That doesn't mean that Cataclysm doesn't have its supporters, because I expect we'll hear from more and more of them the farther down the Wrath Phase release path we go. We're still in Phase One for a bit longer, and the expectation is that Phase Two --meaning the Ulduar raid-- will hit in January.

And let's be honest: Ulduar is considered a very difficult raid for the era, along the lines of original Naxx 40 or Sunwell Plateau in terms of difficulty. If the WoW Classic team steps its foot on the gas and starts burning through content once Ulduar is released, Wrath Classic might start bleeding players as they discover that Ulduar is much more difficult than Wrath's version of Naxxramas was.

So...

What are the other potential options for someone who reaches the end of their time in Wrath Classic and the WoW Classic team unveils Cataclysm Classic?

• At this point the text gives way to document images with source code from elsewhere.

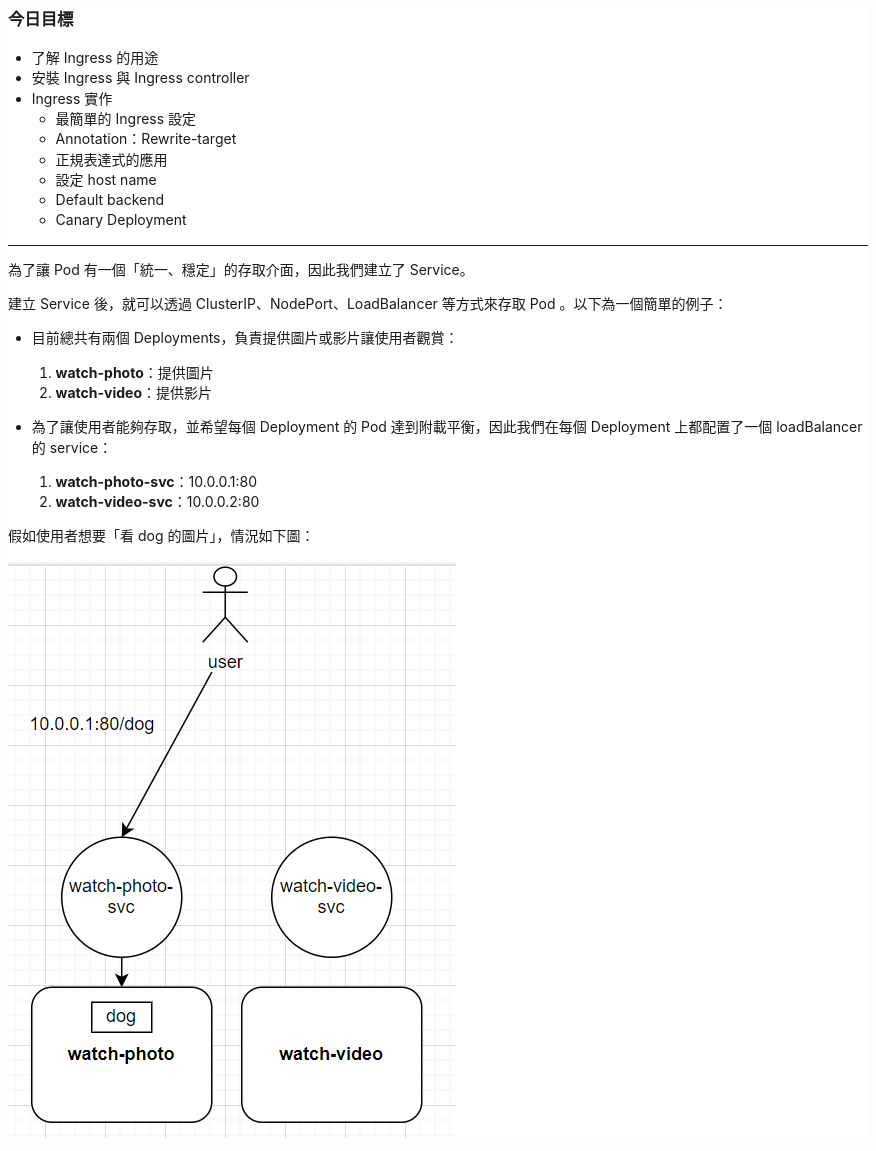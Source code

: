 ### 今日目標

* 了解 Ingress 的用途
* 安裝 Ingress 與 Ingress controller
* Ingress 實作
  * 最簡單的 Ingress 設定
  * Annotation：Rewrite-target
  * 正規表達式的應用
  * 設定 host name
  * Default backend
  * Canary Deployment 

---

為了讓 Pod 有一個「統一、穩定」的存取介面，因此我們建立了 Service。

建立 Service 後，就可以透過 ClusterIP、NodePort、LoadBalancer 等方式來存取 Pod 。以下為一個簡單的例子：

* 目前總共有兩個 Deployments，負責提供圖片或影片讓使用者觀賞：
  1. **watch-photo**：提供圖片
  2. **watch-video**：提供影片

* 為了讓使用者能夠存取，並希望每個 Deployment 的 Pod 達到附載平衡，因此我們在每個 Deployment 上都配置了一個 loadBalancer 的 service：
  1. **watch-photo-svc**：10.0.0.1:80
  2. **watch-video-svc**：10.0.0.2:80

假如使用者想要「看 dog 的圖片」，情況如下圖：

![only-service](29-1-only-svc.png)
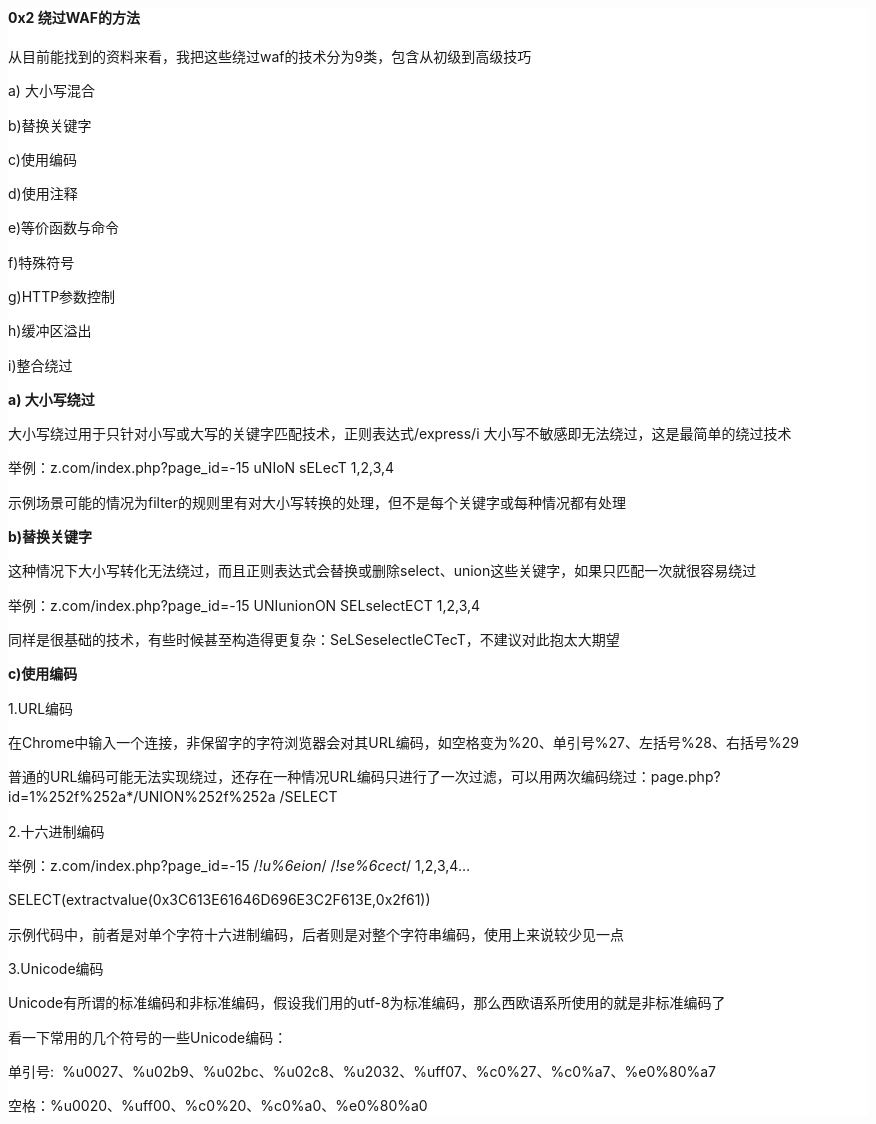 <a name="3cd38966"></a>
#### 0x2 绕过WAF的方法

从目前能找到的资料来看，我把这些绕过waf的技术分为9类，包含从初级到高级技巧

a) 大小写混合

b)替换关键字

c)使用编码

d)使用注释

e)等价函数与命令

f)特殊符号

g)HTTP参数控制

h)缓冲区溢出

i)整合绕过

**a) 大小写绕过**

大小写绕过用于只针对小写或大写的关键字匹配技术，正则表达式/express/i 大小写不敏感即无法绕过，这是最简单的绕过技术

举例：z.com/index.php?page_id=-15 uNIoN sELecT 1,2,3,4

示例场景可能的情况为filter的规则里有对大小写转换的处理，但不是每个关键字或每种情况都有处理

**b)替换关键字**

这种情况下大小写转化无法绕过，而且正则表达式会替换或删除select、union这些关键字，如果只匹配一次就很容易绕过

举例：z.com/index.php?page_id=-15 UNIunionON SELselectECT 1,2,3,4

同样是很基础的技术，有些时候甚至构造得更复杂：SeLSeselectleCTecT，不建议对此抱太大期望

**c)使用编码**

1.URL编码

在Chrome中输入一个连接，非保留字的字符浏览器会对其URL编码，如空格变为%20、单引号%27、左括号%28、右括号%29

普通的URL编码可能无法实现绕过，还存在一种情况URL编码只进行了一次过滤，可以用两次编码绕过：page.php?id=1%252f%252a*/UNION%252f%252a /SELECT

2.十六进制编码

举例：z.com/index.php?page_id=-15 /_!u%6eion_/ /_!se%6cect_/ 1,2,3,4…

SELECT(extractvalue(0x3C613E61646D696E3C2F613E,0x2f61))

示例代码中，前者是对单个字符十六进制编码，后者则是对整个字符串编码，使用上来说较少见一点

3.Unicode编码

Unicode有所谓的标准编码和非标准编码，假设我们用的utf-8为标准编码，那么西欧语系所使用的就是非标准编码了

看一下常用的几个符号的一些Unicode编码：

单引号:  %u0027、%u02b9、%u02bc、%u02c8、%u2032、%uff07、%c0%27、%c0%a7、%e0%80%a7

空格：%u0020、%uff00、%c0%20、%c0%a0、%e0%80%a0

  • Return to Classic Era WoW

    That's a distinct possibility. I cloned several of my toons --although Linna is stuck at L26 or something in Classic Era-- but there's plenty of opportunity to continue to consume content as my players hadn't finished everything in the game. In the case of Cardwyn, she already has almost all of her BiS items --she missed out on the 1 Handed Weapon-- so she could just do whatever without any concerns for gear. 

    The major drawback to Classic Era WoW? No Neve or Quintalan. I mean, I'll survive, but I would miss Neve's Yang to Cardwyn's Ying.

  • Stay in Wrath Classic WoW Servers

    This is a big question mark: would the WoW Classic team maintain some Wrath Classic servers in perpetuity? After all, they emphatically did not do that for TBC Classic when it ended; and if you think nobody cared, let me introduce you to Shintar. I personally would have been more interested in TBC Era servers myself, given that I was unable to continue raiding in TBC Classic. I'd like to get a chance to see the raids that I was unable to see --or in the case of The Eye at Tempest Keep, actually finish-- without any external pressures involved. 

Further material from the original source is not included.